• _Task_: How many lines in the material below include the word "register"? Give only the number.

• _Records supplied_:
——————

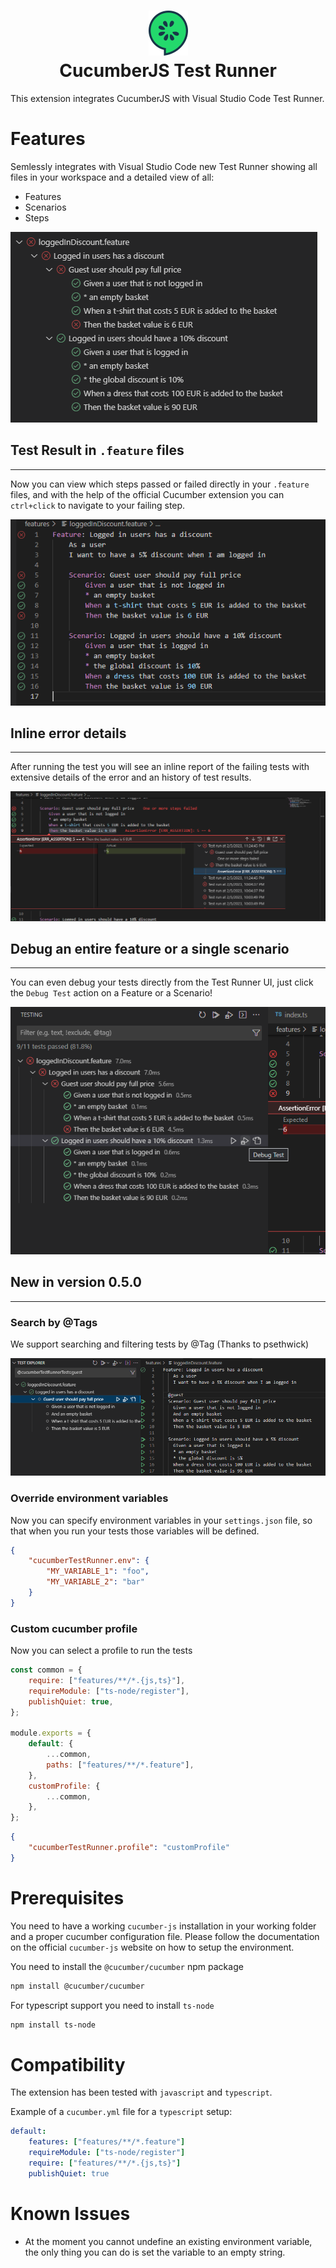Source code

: <h1 align="center">
    <img src="./docs/images/logo.png" alt="" />
    <br>
    CucumberJS Test Runner
</h1>

This extension integrates CucumberJS with Visual Studio Code Test Runner.

# Features

Semlessly integrates with Visual Studio Code new Test Runner showing all files in your workspace and a detailed view of all:

-   Features
-   Scenarios
-   Steps

![](./docs/images/testrunner.png)

## Test Result in `.feature` files

---

Now you can view which steps passed or failed directly in your `.feature` files, and with the help of the official Cucumber extension you can `ctrl+click` to navigate to your failing step.

![](./docs/images/feature.png)

## Inline error details

---

After running the test you will see an inline report of the failing tests with extensive details of the error and an history of test results.

![](./docs/images/inline-errors.png)

## Debug an entire feature or a single scenario

---

You can even debug your tests directly from the Test Runner UI, just click the `Debug Test` action on a Feature or a Scenario!

![](./docs/images/debug.png)

## New in version 0.5.0

---

### Search by @Tags

We support searching and filtering tests by @Tag (Thanks to psethwick)

![](./docs/images/tags.png)

### Override environment variables

Now you can specify environment variables in your `settings.json` file, so that when you run your tests those variables will be defined.

```json
{
    "cucumberTestRunner.env": {
        "MY_VARIABLE_1": "foo",
        "MY_VARIABLE_2": "bar"
    }
}
```

### Custom cucumber profile

Now you can select a profile to run the tests

```javascript
const common = {
    require: ["features/**/*.{js,ts}"],
    requireModule: ["ts-node/register"],
    publishQuiet: true,
};

module.exports = {
    default: {
        ...common,
        paths: ["features/**/*.feature"],
    },
    customProfile: {
        ...common,
    },
};
```

```json
{
    "cucumberTestRunner.profile": "customProfile"
}
```

# Prerequisites

You need to have a working `cucumber-js` installation in your working folder and a proper cucumber configuration file.
Please follow the documentation on the official `cucumber-js` website on how to setup the environment.

You need to install the `@cucumber/cucumber` npm package

```bash
npm install @cucumber/cucumber
```

For typescript support you need to install `ts-node`

```bash
npm install ts-node
```

# Compatibility

The extension has been tested with `javascript` and `typescript`.

Example of a `cucumber.yml` file for a `typescript` setup:

```yaml
default:
    features: ["features/**/*.feature"]
    requireModule: ["ts-node/register"]
    require: ["features/**/*.{js,ts}"]
    publishQuiet: true
```

# Known Issues

-   At the moment you cannot undefine an existing environment variable, the only thing you can do is set the variable to an empty string.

——————

• _Response below_: 2